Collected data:
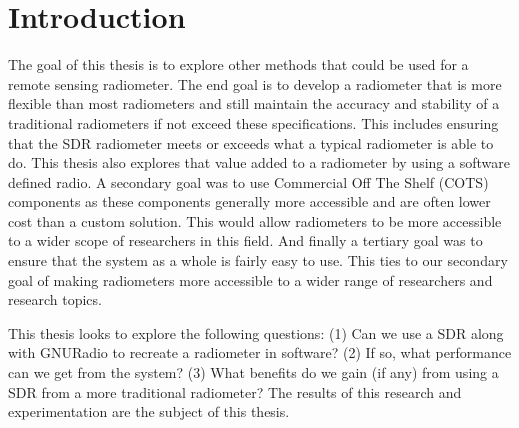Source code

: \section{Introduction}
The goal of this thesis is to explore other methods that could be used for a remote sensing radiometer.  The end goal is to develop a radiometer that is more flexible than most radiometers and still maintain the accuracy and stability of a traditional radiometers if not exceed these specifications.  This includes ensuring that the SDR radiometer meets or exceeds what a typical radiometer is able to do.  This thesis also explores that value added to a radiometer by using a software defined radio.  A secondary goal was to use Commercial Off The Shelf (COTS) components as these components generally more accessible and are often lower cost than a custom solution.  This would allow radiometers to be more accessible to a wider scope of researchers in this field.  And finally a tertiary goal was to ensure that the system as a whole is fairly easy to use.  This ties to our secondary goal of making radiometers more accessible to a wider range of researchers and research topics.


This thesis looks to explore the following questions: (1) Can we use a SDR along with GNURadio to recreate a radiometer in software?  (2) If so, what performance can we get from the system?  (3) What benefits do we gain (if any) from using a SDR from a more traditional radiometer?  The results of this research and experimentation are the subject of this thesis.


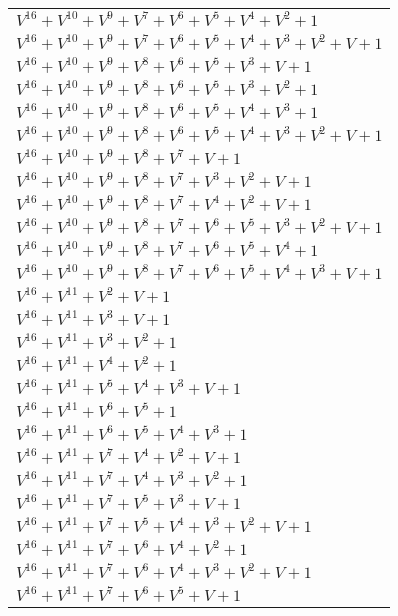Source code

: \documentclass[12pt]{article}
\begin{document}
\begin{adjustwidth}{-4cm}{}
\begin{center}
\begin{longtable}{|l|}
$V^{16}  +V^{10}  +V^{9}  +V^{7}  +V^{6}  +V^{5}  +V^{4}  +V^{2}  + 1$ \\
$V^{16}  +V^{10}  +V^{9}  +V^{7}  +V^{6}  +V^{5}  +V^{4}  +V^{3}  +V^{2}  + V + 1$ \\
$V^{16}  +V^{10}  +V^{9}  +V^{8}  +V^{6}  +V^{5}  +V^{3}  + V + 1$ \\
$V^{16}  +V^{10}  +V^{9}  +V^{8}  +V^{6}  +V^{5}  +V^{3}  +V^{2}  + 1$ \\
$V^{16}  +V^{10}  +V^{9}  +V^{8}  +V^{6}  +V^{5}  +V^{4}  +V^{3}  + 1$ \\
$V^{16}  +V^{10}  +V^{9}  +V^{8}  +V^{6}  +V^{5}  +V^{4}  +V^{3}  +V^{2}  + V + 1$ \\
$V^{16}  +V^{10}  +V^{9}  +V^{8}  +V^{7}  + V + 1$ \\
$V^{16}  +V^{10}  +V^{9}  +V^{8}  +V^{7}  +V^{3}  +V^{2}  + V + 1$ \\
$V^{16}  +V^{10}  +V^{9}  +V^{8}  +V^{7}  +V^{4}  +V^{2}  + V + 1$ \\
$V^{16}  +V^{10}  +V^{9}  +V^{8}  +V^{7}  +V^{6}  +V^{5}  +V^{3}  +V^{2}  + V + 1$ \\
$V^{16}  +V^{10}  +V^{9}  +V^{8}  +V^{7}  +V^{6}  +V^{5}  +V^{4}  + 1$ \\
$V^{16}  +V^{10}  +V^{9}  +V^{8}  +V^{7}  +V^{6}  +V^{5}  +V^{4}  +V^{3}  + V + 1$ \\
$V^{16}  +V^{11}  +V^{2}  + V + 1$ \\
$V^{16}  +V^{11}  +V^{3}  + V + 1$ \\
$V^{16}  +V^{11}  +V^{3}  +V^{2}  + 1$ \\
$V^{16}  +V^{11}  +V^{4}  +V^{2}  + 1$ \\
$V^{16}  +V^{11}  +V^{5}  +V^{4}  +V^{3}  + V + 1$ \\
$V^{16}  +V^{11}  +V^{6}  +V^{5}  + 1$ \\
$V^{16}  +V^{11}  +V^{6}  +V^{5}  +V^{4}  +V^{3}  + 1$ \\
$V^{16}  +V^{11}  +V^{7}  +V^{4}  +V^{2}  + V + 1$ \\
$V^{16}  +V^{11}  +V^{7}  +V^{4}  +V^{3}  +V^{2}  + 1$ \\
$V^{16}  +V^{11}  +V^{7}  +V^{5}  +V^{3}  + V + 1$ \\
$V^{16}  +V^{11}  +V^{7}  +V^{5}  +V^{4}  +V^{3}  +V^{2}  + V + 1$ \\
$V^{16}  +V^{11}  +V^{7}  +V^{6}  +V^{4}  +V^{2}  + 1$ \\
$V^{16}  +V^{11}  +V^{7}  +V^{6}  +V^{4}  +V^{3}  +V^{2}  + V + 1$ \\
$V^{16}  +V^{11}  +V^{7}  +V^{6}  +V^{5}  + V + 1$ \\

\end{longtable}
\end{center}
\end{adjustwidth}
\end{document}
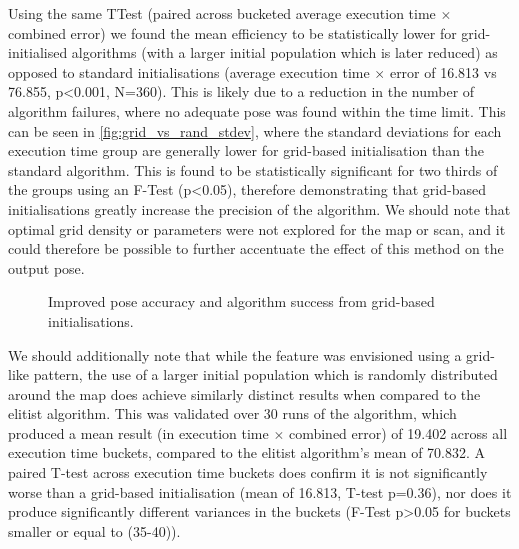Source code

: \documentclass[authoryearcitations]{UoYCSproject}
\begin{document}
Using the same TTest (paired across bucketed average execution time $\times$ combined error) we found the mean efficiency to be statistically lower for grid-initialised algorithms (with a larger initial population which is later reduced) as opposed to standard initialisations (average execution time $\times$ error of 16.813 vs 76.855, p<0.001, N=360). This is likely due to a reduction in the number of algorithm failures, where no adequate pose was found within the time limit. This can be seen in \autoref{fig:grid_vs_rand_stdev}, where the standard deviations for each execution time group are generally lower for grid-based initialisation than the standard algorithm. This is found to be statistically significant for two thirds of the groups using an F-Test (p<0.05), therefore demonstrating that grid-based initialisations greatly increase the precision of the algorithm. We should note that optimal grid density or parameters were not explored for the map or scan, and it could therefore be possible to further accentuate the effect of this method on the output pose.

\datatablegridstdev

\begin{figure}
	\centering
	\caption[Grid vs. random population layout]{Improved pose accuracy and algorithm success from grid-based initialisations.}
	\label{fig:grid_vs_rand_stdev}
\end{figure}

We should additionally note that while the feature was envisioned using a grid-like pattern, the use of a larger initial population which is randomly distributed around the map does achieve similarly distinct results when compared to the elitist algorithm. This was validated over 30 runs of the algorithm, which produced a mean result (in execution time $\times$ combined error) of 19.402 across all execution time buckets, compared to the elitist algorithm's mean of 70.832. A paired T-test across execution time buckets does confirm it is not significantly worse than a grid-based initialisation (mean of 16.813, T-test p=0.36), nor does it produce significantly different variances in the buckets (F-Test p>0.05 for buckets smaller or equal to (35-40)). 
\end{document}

Your assignment
Would you return the data exactly as written, without the pictures?

Response area
Source code

: \section{Introduction}
The goal of this thesis is to explore other methods that could be used for a remote sensing radiometer.  The end goal is to develop a radiometer that is more flexible than most radiometers and still maintain the accuracy and stability of a traditional radiometers if not exceed these specifications.  This includes ensuring that the SDR radiometer meets or exceeds what a typical radiometer is able to do.  This thesis also explores that value added to a radiometer by using a software defined radio.  A secondary goal was to use Commercial Off The Shelf (COTS) components as these components generally more accessible and are often lower cost than a custom solution.  This would allow radiometers to be more accessible to a wider scope of researchers in this field.  And finally a tertiary goal was to ensure that the system as a whole is fairly easy to use.  This ties to our secondary goal of making radiometers more accessible to a wider range of researchers and research topics.


This thesis looks to explore the following questions: (1) Can we use a SDR along with GNURadio to recreate a radiometer in software?  (2) If so, what performance can we get from the system?  (3) What benefits do we gain (if any) from using a SDR from a more traditional radiometer?  The results of this research and experimentation are the subject of this thesis.


Source code

: \documentclass[12pt]{article}
\begin{document}
\begin{adjustwidth}{-4cm}{}
\begin{center}
\begin{longtable}{|l|}
$V^{16}  +V^{10}  +V^{9}  +V^{7}  +V^{6}  +V^{5}  +V^{4}  +V^{2}  + 1$ \\
$V^{16}  +V^{10}  +V^{9}  +V^{7}  +V^{6}  +V^{5}  +V^{4}  +V^{3}  +V^{2}  + V + 1$ \\
$V^{16}  +V^{10}  +V^{9}  +V^{8}  +V^{6}  +V^{5}  +V^{3}  + V + 1$ \\
$V^{16}  +V^{10}  +V^{9}  +V^{8}  +V^{6}  +V^{5}  +V^{3}  +V^{2}  + 1$ \\
$V^{16}  +V^{10}  +V^{9}  +V^{8}  +V^{6}  +V^{5}  +V^{4}  +V^{3}  + 1$ \\
$V^{16}  +V^{10}  +V^{9}  +V^{8}  +V^{6}  +V^{5}  +V^{4}  +V^{3}  +V^{2}  + V + 1$ \\
$V^{16}  +V^{10}  +V^{9}  +V^{8}  +V^{7}  + V + 1$ \\
$V^{16}  +V^{10}  +V^{9}  +V^{8}  +V^{7}  +V^{3}  +V^{2}  + V + 1$ \\
$V^{16}  +V^{10}  +V^{9}  +V^{8}  +V^{7}  +V^{4}  +V^{2}  + V + 1$ \\
$V^{16}  +V^{10}  +V^{9}  +V^{8}  +V^{7}  +V^{6}  +V^{5}  +V^{3}  +V^{2}  + V + 1$ \\
$V^{16}  +V^{10}  +V^{9}  +V^{8}  +V^{7}  +V^{6}  +V^{5}  +V^{4}  + 1$ \\
$V^{16}  +V^{10}  +V^{9}  +V^{8}  +V^{7}  +V^{6}  +V^{5}  +V^{4}  +V^{3}  + V + 1$ \\
$V^{16}  +V^{11}  +V^{2}  + V + 1$ \\
$V^{16}  +V^{11}  +V^{3}  + V + 1$ \\
$V^{16}  +V^{11}  +V^{3}  +V^{2}  + 1$ \\
$V^{16}  +V^{11}  +V^{4}  +V^{2}  + 1$ \\
$V^{16}  +V^{11}  +V^{5}  +V^{4}  +V^{3}  + V + 1$ \\
$V^{16}  +V^{11}  +V^{6}  +V^{5}  + 1$ \\
$V^{16}  +V^{11}  +V^{6}  +V^{5}  +V^{4}  +V^{3}  + 1$ \\
$V^{16}  +V^{11}  +V^{7}  +V^{4}  +V^{2}  + V + 1$ \\
$V^{16}  +V^{11}  +V^{7}  +V^{4}  +V^{3}  +V^{2}  + 1$ \\
$V^{16}  +V^{11}  +V^{7}  +V^{5}  +V^{3}  + V + 1$ \\
$V^{16}  +V^{11}  +V^{7}  +V^{5}  +V^{4}  +V^{3}  +V^{2}  + V + 1$ \\
$V^{16}  +V^{11}  +V^{7}  +V^{6}  +V^{4}  +V^{2}  + 1$ \\
$V^{16}  +V^{11}  +V^{7}  +V^{6}  +V^{4}  +V^{3}  +V^{2}  + V + 1$ \\
$V^{16}  +V^{11}  +V^{7}  +V^{6}  +V^{5}  + V + 1$ \\

\end{longtable}
\end{center}
\end{adjustwidth}
\end{document}
Source code

: \documentclass[authoryearcitations]{UoYCSproject}
\begin{document}
Using the same TTest (paired across bucketed average execution time $\times$ combined error) we found the mean efficiency to be statistically lower for grid-initialised algorithms (with a larger initial population which is later reduced) as opposed to standard initialisations (average execution time $\times$ error of 16.813 vs 76.855, p<0.001, N=360). This is likely due to a reduction in the number of algorithm failures, where no adequate pose was found within the time limit. This can be seen in \autoref{fig:grid_vs_rand_stdev}, where the standard deviations for each execution time group are generally lower for grid-based initialisation than the standard algorithm. This is found to be statistically significant for two thirds of the groups using an F-Test (p<0.05), therefore demonstrating that grid-based initialisations greatly increase the precision of the algorithm. We should note that optimal grid density or parameters were not explored for the map or scan, and it could therefore be possible to further accentuate the effect of this method on the output pose.

\datatablegridstdev

\begin{figure}
	\centering
	\caption[Grid vs. random population layout]{Improved pose accuracy and algorithm success from grid-based initialisations.}
	\label{fig:grid_vs_rand_stdev}
\end{figure}

We should additionally note that while the feature was envisioned using a grid-like pattern, the use of a larger initial population which is randomly distributed around the map does achieve similarly distinct results when compared to the elitist algorithm. This was validated over 30 runs of the algorithm, which produced a mean result (in execution time $\times$ combined error) of 19.402 across all execution time buckets, compared to the elitist algorithm's mean of 70.832. A paired T-test across execution time buckets does confirm it is not significantly worse than a grid-based initialisation (mean of 16.813, T-test p=0.36), nor does it produce significantly different variances in the buckets (F-Test p>0.05 for buckets smaller or equal to (35-40)). 
\end{document}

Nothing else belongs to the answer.